Longitudinal shortening accounts for the majority of right ventricular contraction and improves after pulmonary vasodilator therapy in normal subjects and patients with pulmonary arterial hypertension.
MedLine Citation:
PMID:  21106653     Owner:  NLM     Status:  MEDLINE    
Abstract/OtherAbstract:
BACKGROUND: The right ventricle has a unique contraction pattern, with a greater portion of the shortening occurring in the longitudinal plane. However, the relative contributions of longitudinal and transverse shortening to overall right ventricular (RV) function have not been quantified. We sought to quantify the proportions of longitudinal and transverse shortening to RV function in normal subjects and in patients with pulmonary arterial hypertension (PAH) at baseline and following PAH-specific therapy.

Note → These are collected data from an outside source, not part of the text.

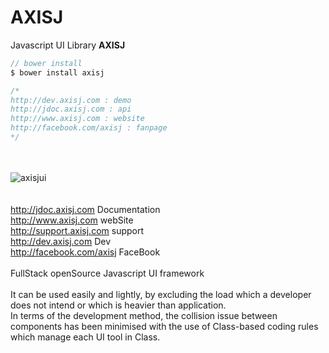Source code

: AXISJ
=====

Javascript UI Library <b>AXISJ</b>
<br/>

```js
// bower install
$ bower install axisj

/*
http://dev.axisj.com : demo
http://jdoc.axisj.com : api
http://www.axisj.com : website
http://facebook.com/axisj : fanpage
*/
```


<br/>
<br/>
<img src="http://www.axisj.com/html/img/axisjui.png" alt="axisjui" />
<br/>
<br/>
<br/>
<a href="http://jdoc.axisj.com" target="_blank">http://jdoc.axisj.com</a> Documentation<br/>
<a href="http://www.axisj.com" target="_blank">http://www.axisj.com</a> webSite<br/>
<a href="http://support.axisj.com" target="_blank">http://support.axisj.com</a> support<br/>
<a href="http://dev.axisj.com" target="_blank">http://dev.axisj.com</a> Dev<br/>
<a href="http://facebook.com/axisj" target="_blank">http://facebook.com/axisj</a> FaceBook<br/>
<br/>
FullStack openSource Javascript UI framework<br/>
<br/>
It can be used easily and lightly, by excluding the load which a developer does not intend or which is heavier than application.<br/>
In terms of the development method, the collision issue between components has been minimised with the use of Class-based coding rules which manage each UI tool in Class.<br/>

METHODS: The normal cohort comprised 90 subjects with normal clinical echocardiograms, whereas the PAH cohort included 36 patients, of whom 25 had echocardiograms before and after initiation of PAH-specific therapy. Assessment of RV function included tricuspid annular plane systolic excursion, RV fractional area change (RVFAC), and relative change in RV area in longitudinal and transverse planes.
RESULTS: Longitudinal fractional area change (LFAC) accounted for the majority of total RVFAC (77% ± 14%) in normal subjects. Among patients with PAH, longitudinal shortening still represented the majority of RVFAC, even though it was less than in normal subjects (63% ± 18%, P < .0001). Following PAH therapy, overall RV function improved (RVFAC, 30% ± 13% to 36% ± 9%; P = .026), solely because of an increase in longitudinal area change. As a result, the proportion of longitudinal shortening increased (LFAC, 58% ± 18% to 69% ± 17%; P = .002), whereas transverse shortening fell (transverse fractional area change, 42% ± 18% vs 31% ± 17%; P = .002).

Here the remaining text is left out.